What are the next steps in your research? Are there any challenges ahead?
Next Step: We’ll scale multi-year pilots with utilities and AI data-centre partners to validate high-grade reuse for cooling and energy-positive operation. Plant “digital twins” will fuse sensors, metagenomics, and AI/quantum optimisers, then drive closed-loop control on site. A key push is turning metagenomic reads into operator-ready set-points (aeration, retention time, dosing) to keep beneficial microbes dominant. In parallel, we’ll build privacy-preserving pipelines that link environmental exposure data with wastewater biomarkers to study pollution → hypoxia → lung development, co-designing studies with paediatric respiratory teams to generate testable, clinically relevant hypotheses.
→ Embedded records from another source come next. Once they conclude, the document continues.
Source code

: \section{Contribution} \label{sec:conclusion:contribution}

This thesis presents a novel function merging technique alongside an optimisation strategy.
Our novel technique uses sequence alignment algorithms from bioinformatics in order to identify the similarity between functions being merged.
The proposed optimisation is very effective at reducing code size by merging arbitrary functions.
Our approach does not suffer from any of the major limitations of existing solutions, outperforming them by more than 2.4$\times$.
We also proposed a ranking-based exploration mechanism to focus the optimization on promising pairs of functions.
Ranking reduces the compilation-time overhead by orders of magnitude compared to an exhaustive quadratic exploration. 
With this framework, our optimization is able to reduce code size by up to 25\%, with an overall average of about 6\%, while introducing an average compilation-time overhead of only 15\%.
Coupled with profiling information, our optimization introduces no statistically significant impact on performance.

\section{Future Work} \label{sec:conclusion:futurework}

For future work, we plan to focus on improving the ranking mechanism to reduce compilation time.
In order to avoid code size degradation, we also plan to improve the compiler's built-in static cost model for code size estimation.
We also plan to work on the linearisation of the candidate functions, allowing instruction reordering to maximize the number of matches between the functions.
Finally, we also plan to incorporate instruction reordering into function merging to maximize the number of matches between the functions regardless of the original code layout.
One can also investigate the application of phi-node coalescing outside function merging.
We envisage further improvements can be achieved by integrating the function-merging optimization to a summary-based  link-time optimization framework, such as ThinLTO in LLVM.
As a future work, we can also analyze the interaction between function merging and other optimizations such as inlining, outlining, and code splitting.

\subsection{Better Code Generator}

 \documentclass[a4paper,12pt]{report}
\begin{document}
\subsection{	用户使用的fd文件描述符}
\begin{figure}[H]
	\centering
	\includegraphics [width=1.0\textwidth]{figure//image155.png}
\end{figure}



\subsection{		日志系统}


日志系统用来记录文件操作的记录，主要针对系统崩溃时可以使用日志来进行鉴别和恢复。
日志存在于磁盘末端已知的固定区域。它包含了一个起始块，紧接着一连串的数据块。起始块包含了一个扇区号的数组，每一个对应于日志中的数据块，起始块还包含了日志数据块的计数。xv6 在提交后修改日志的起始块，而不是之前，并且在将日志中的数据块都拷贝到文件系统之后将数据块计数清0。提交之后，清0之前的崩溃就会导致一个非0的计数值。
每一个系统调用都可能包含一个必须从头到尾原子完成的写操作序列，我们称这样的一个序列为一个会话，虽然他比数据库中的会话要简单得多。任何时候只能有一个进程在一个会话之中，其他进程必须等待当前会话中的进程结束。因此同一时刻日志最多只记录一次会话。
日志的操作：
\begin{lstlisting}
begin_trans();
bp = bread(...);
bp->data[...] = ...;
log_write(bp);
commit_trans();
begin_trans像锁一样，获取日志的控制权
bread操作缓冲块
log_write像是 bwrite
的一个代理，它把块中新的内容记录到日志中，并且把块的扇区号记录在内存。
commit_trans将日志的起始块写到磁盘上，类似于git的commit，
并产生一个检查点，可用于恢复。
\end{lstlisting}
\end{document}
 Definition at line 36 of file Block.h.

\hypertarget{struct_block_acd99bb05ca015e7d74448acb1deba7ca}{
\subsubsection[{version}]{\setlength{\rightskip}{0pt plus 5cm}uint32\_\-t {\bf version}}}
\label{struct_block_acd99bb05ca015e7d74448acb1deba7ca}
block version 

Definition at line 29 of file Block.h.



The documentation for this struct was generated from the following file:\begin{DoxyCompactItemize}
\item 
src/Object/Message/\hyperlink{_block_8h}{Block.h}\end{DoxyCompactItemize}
Challenges. Moving from lab to utility scale is hard: biology varies by season and site, and data are noisy with strict privacy and governance requirements. Demonstrating clear, repeatable gains over classical methods for combinatorial optimisation—i.e., genuine quantum advantage—remains an active step. Economics and procurement matter: new sensors, sequencing, and control stacks must beat incumbent costs and integrate with existing assets. For data-centre cooling, long-horizon corrosion and biofouling control are critical. For medical hypoxia, patient data collection is challenging due to ethics, consent, data security, interoperability, and the need for robust de-identification. Interpreting signals and communicating results to clinicians must be rigorous and clinically meaningful. Interdisciplinary collaboration also needs care: many partners are unfamiliar with quantum technique applications, so we provide plain-language briefs, transparent model assumptions, validation benchmarks, and “shadow-mode” trials before live deployment—plus targeted training—so collaborators can interrogate the methods, trust the outputs, and co-design solutions.